This was originally posted to my blog, Diabetes Odyssey.
Lately I have encountered a lot of diabetics who are struggling with the emotional trauma diabetes can bring. It’s normal, most, if not all, diabetics go through it. I’ve rarely met a diabetic who wasn’t emotionally traumatized by their diabetes in some way, and those that say they’ve never struggled emotionally I tend to suspect are just burying some level of hurt.
Most of the time a diagnosis of diabetes comes as a sudden surprise. You go to the doctor because you don’t feel well (or are having a DKA emergency) and the next thing you know the doctor is giving you a diagnosis of a life-altering, incurable disease.
Who wouldn’t struggle emotionally with that?

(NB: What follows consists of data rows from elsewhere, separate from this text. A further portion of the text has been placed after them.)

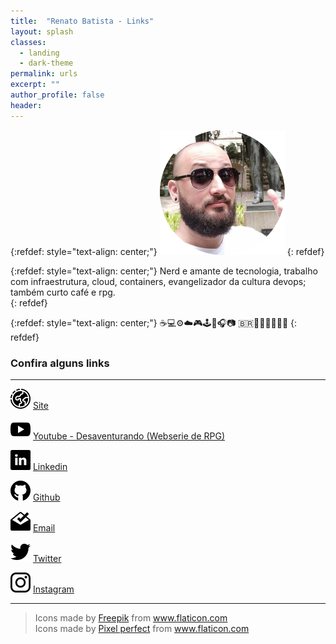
 ```yaml
---
title:  "Renato Batista - Links"
layout: splash
classes:
  - landing
  - dark-theme
permalink: urls
excerpt: ""
author_profile: false
header:
---
```


{:refdef: style="text-align: center;"}
![image](/assets/images/authors/renato_batista_circle_200px.png)
{: refdef}

{:refdef: style="text-align: center;"}
Nerd e amante de tecnologia, trabalho com infraestrutura, cloud, containers, evangelizador da cultura devops; também curto café e rpg.  
{: refdef}

{:refdef: style="text-align: center;"}
☕💻⚙️☁️🎮🕹️👾🎧📷 🇧🇷🐲🧝‍♂️🧙‍♂️🎲
{: refdef}

### Confira alguns links

---

![image](/assets/images/icons/32px/globe.png)   [Site](https://renatobatista.com.br)  

![image](/assets/images/icons/32px/youtube.png)  [Youtube - Desaventurando (Webserie de RPG)](https://www.youtube.com/channel/UCmG0lv_84y5DNye2AAMyUsQ/featured)  

![image](/assets/images/icons/32px/linkedin.png)  [Linkedin](https://linkedin.com/in/zenatuz)  

![image](/assets/images/icons/32px/github.png)  [Github](https://github.com/zenatuz)  

![image](/assets/images/icons/32px/inbox.png)  [Email](mailto://contato@renatobatista.com.br)  

![image](/assets/images/icons/32px/twitter.png)  [Twitter](https://twitter.com/zenatuz)  

![image](/assets/images/icons/32px/instagram.png)  [Instagram](https://instagram.com/zenatuz)  

---

> <div>Icons made by <a href="https://www.flaticon.com/authors/freepik" title="Freepik">Freepik</a> from <a href="https://www.flaticon.com/"     title="Flaticon">www.flaticon.com</a></div><div>Icons made by <a href="https://www.flaticon.com/authors/pixel-perfect" title="Pixel perfect">Pixel perfect</a> from <a href="https://www.flaticon.com/"     title="Flaticon">www.flaticon.com</a></div>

It doesn’t matter your age, it doesn’t matter if it’s type 1 or type 2, what matters is that it’s happening to you, it’s sudden, and you can’t run from it or just take some pills and be over it in a week or two.
It’s forever.
Then comes the learning. And the life changes. Learning to prick your finger several times a day, learning to poke your body with needles (if you’re on insulin), learning to eat right, learning to balance everything so your blood sugar doesn’t go too high or too low, dealing with doctor visits, lab work. Dealing with all the money and insurance involved.
Who wouldn’t be overwhelmed?
Learning about all your risks is most definitely frightening. Being bombarded with warnings and precautions over possible complications of heart disease, neuropathy, retinopathy, amputation, blindness, kidney failure…and so many other things.
“Take care of your BG or you’ll die of kidney failure.”
“Be good or you’ll go blind.”
“Eat healthy or you’ll lose a leg.”
Who wouldn’t be depressed, angry, scared?
The feelings of failure become a huge weight. Always being told to keep your blood sugar in line as if it’s actually easy to do. Every time you go too high or too low you feel like the worst failure on earth.
And it happens a lot, because it’s not easy. It’s practically impossible to have a normal blood sugar at all times when you are diabetic. No one can be perfect! If we were then we wouldn’t be diabetic!
But no one seems to understand that. So we just go on feeling like failures.
The feelings of loneliness are the worst. No one understands diabetes unless they are diabetic. No one understands how it feels, no one understands the constant work involved, and no one understands that it affects mind, body, and soul.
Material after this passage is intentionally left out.